(Source texts of formatted documents)
····················
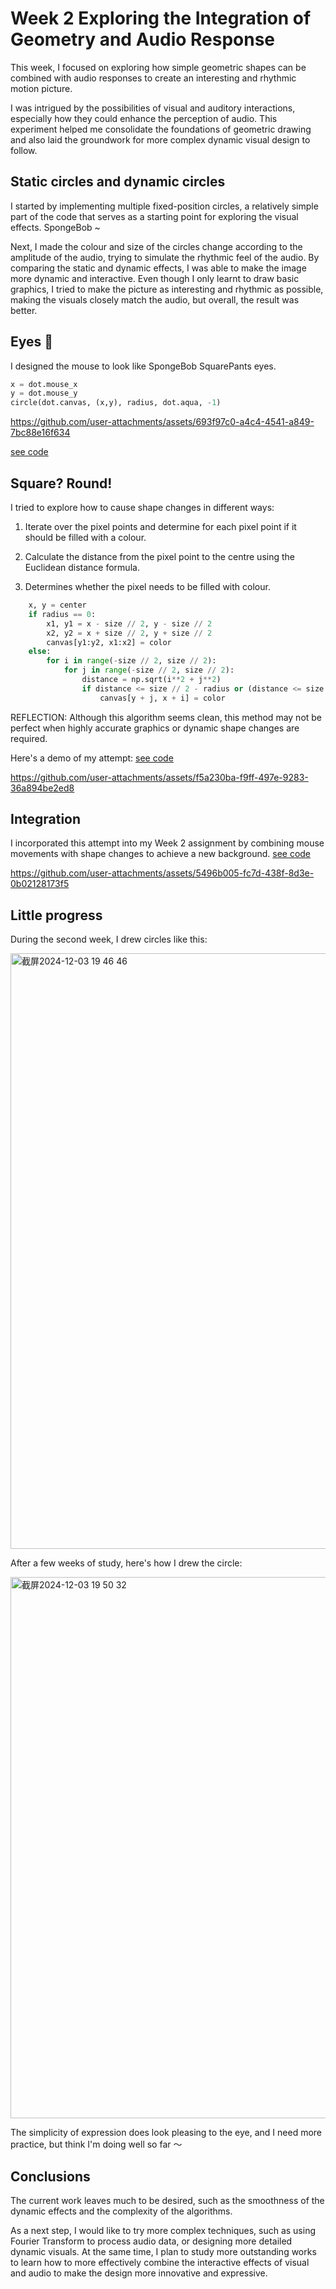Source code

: # Week 2 Exploring the Integration of Geometry and Audio Response

This week, I focused on exploring how simple geometric shapes can be combined with audio responses to create an interesting and rhythmic motion picture.

I was intrigued by the possibilities of visual and auditory interactions, especially how they could enhance the perception of audio. This experiment helped me consolidate the foundations of geometric drawing and also laid the groundwork for more complex dynamic visual design to follow.

## Static circles and dynamic circles

I started by implementing multiple fixed-position circles, a relatively simple part of the code that serves as a starting point for exploring the visual effects. SpongeBob ~

Next, I made the colour and size of the circles change according to the amplitude of the audio, trying to simulate the rhythmic feel of the audio. By comparing the static and dynamic effects, I was able to make the image more dynamic and interactive. Even though I only learnt to draw basic graphics, I tried to make the picture as interesting and rhythmic as possible, making the visuals closely match the audio, but overall, the result was better.

## Eyes 👀

I designed the mouse to look like SpongeBob SquarePants eyes.
```python
x = dot.mouse_x
y = dot.mouse_y
circle(dot.canvas, (x,y), radius, dot.aqua, -1)
```


https://github.com/user-attachments/assets/693f97c0-a4c4-4541-a849-7bc88e16f634




[see code](https://github.com/RANRANsoup/STEM-Submission/blob/a67e64ec3e19a819c7e2c473e6694a206ca8ba0e/one/week2-SpongeBob1.py)

## Square? Round!


I tried to explore how to cause shape changes in different ways:

1. Iterate over the pixel points and determine for each pixel point if it should be filled with a colour.

2. Calculate the distance from the pixel point to the centre using the Euclidean distance formula.
   
3. Determines whether the pixel needs to be filled with colour.
   
```python
    x, y = center
    if radius == 0:
        x1, y1 = x - size // 2, y - size // 2
        x2, y2 = x + size // 2, y + size // 2
        canvas[y1:y2, x1:x2] = color
    else:
        for i in range(-size // 2, size // 2):
            for j in range(-size // 2, size // 2):
                distance = np.sqrt(i**2 + j**2)
                if distance <= size // 2 - radius or (distance <= size // 2 and distance > size // 2 - radius):
                    canvas[y + j, x + i] = color
```
REFLECTION: Although this algorithm seems clean, this method may not be perfect when highly accurate graphics or dynamic shape changes are required.

Here's a demo of my attempt: [see code](https://github.com/RANRANsoup/STEM-Submission/blob/a67e64ec3e19a819c7e2c473e6694a206ca8ba0e/one/week2-SpongeBob2.py)




https://github.com/user-attachments/assets/f5a230ba-f9ff-497e-9283-36a894be2ed8





## Integration

I incorporated this attempt into my Week 2 assignment by combining mouse movements with shape changes to achieve a new background. [see code](https://github.com/RANRANsoup/STEM-Submission/blob/d17a15d25148d992fa48df4e0ca7a07b063093c8/one/week2-SpongeBob2.py)




https://github.com/user-attachments/assets/5496b005-fc7d-438f-8d3e-0b02128173f5



## Little progress 


During the second week, I drew circles like this:


<img width="953" alt="截屏2024-12-03 19 46 46" src="https://github.com/user-attachments/assets/5fa93dca-a01d-4133-b9a8-a0492a4244dd">


After a few weeks of study, here's how I drew the circle:


<img width="866" alt="截屏2024-12-03 19 50 32" src="https://github.com/user-attachments/assets/c1d18e7c-1d32-4ffa-8929-74a094155cd9">


The simplicity of expression does look pleasing to the eye, and I need more practice, but think I'm doing well so far ～

## Conclusions

The current work leaves much to be desired, such as the smoothness of the dynamic effects and the complexity of the algorithms.

As a next step, I would like to try more complex techniques, such as using Fourier Transform to process audio data, or designing more detailed dynamic visuals. At the same time, I plan to study more outstanding works to learn how to more effectively combine the interactive effects of visual and audio to make the design more innovative and expressive.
····················
The word "such" occurs on some lines of the data. Give the number of those lines only.

**Written response**
2